Scène

Manifeste de la Jeune-Fille : Tout m’avale

En janvier 2017, l’auteur et metteur en scène Olivier Choinière s’installe à l’Espace Go avec sa nouvelle création : Le manifeste de la Jeune-Fille. Elle n’est ni jeune ni femme, quoique parfois. Cette Jeune-Fille, c’est Choinière, c’est moi, c’est vous.

Paru en 2001, Premiers matériaux pour une théorie de la Jeune-Fille est un court texte publié par le collectif d’intellectuels français Tiqqun, qui marche entre autres dans les pas de Guy Debord. C’est de cette lecture que s’inspire cette nouvelle pièce de Choinière et c’est de ce même livre que s’inspirait La Jeune-Fille et la mort, création du Bureau de l’APA présentée au FTA en 2013. Lorsqu’il commence à travailler sur ce projet dès 2004, il était d’une évidence pour lui que cette pièce devait voir le jour à l’Espace Go. «Ce n’est pas une commande, je suis venu proposer ce projet-là à l’Espace Go parce que ça devait être monté ici. Avec la charge que ça avait, c’est ici que ça devait se faire. Entre 2001 et maintenant, le livre est revenu sur la table de chevet à plusieurs reprises, ç’a été une de ces lectures fulgurantes. C’est aussi intéressant de revisiter ce livre avec le recul des dernières années, sans nécessairement tomber dans le cliché du “et depuis, le monde a changé”, mais quand même de cerner ce qu’on peut encore faire de ce livre et de ces idées.»

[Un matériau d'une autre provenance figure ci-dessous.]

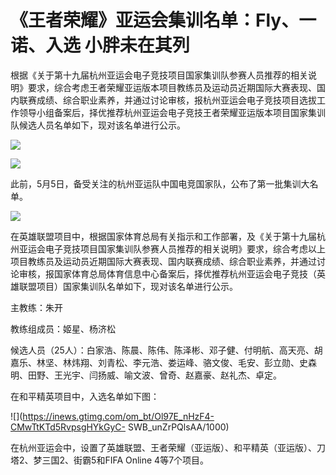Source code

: # 《王者荣耀》亚运会集训名单：Fly、一诺、入选 小胖未在其列

根据《关于第十九届杭州亚运会电子竞技项目国家集训队参赛人员推荐的相关说明》要求，综合考虑王者荣耀亚运版本项目教练员及运动员近期国际大赛表现、国内联赛成绩、综合职业素养，并通过讨论审核，报杭州亚运会电子竞技项目选拔工作领导小组备案后，择优推荐杭州亚运会电子竞技王者荣耀亚运版本项目国家集训队候选人员名单如下，现对该名单进行公示。

![](https://inews.gtimg.com/om_bt/O44hLAffdbrKy2ZRVw73zCIzKpQmS_Nlm0nU9HgpNuQWcAA/0)

![](https://inews.gtimg.com/om_bt/O-xlrC6UzR0CNIAUplFD0j91NlMCgmYkryitG3Mr_6lckAA/1000)

此前，5月5日，备受关注的杭州亚运队中国电竞国家队，公布了第一批集训大名单。

![](https://inews.gtimg.com/om_bt/OCdL4g9coiZL1SDx5XuXKwzCiK2ZTdu4CNKLOjeAdXI5cAA/1000)

在英雄联盟项目中，根据国家体育总局有关指示和工作部署，及《关于第十九届杭州亚运会电子竞技项目国家集训队参赛人员推荐的相关说明》要求，综合考虑以上项目教练员及运动员近期国际大赛表现、国内联赛成绩、综合职业素养，并通过讨论审核，报国家体育总局体育信息中心备案后，择优推荐杭州亚运会电子竞技（英雄联盟项目）国家集训队名单如下，现对该名单进行公示。

主教练：朱开

教练组成员：姬星、杨济松

候选人员（25人）：白家浩、陈晨、陈伟、陈泽彬、邓子健、付明航、高天亮、胡嘉乐、林坚、林炜翔、刘青松、李元浩、娄运峰、骆文俊、毛安、彭立勋、史森明、田野、王光宇、闫扬威、喻文波、曾奇、赵嘉豪、赵礼杰、卓定。

在和平精英项目中，入选名单如下图：

![](https://inews.gtimg.com/om_bt/Ol97E_nHzF4-CMwTtKTd5RvpsgHYkGyC-
SWB_unZrPQlsAA/1000)

在杭州亚运会中，设置了英雄联盟、王者荣耀（亚运版）、和平精英（亚运版）、刀塔2、梦三国2、街霸5和FIFA Online 4等7个项目。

Ce texte de Tiqqun en est un anticapitaliste et anticonsommation, nous dépeignant tous comme des «Jeune-Fille» en devenir, car elle est plurielle et ne cesse de se formater partout autour de nous. De ces premiers matériaux, Choinière tente d’en tirer un manifeste. «La matière de la pièce, c’est le capitalisme. Ce n’est pas une pièce sur le capitalisme, mais sur des personnes qui vivent dans ce système-là. Ils essaient de s’en sortir, ou du moins de s’en distancier. Ils tentent de trouver une issue. Pour moi, c’est ça la Jeune-Fille: celui qui participe à un système, mais tout en tentant par un discours, par une façon de penser, par son mode de vie, par son argumentation, de s’en distancier. Il ne cesse de dire: “Je n’en pense pas moins.”»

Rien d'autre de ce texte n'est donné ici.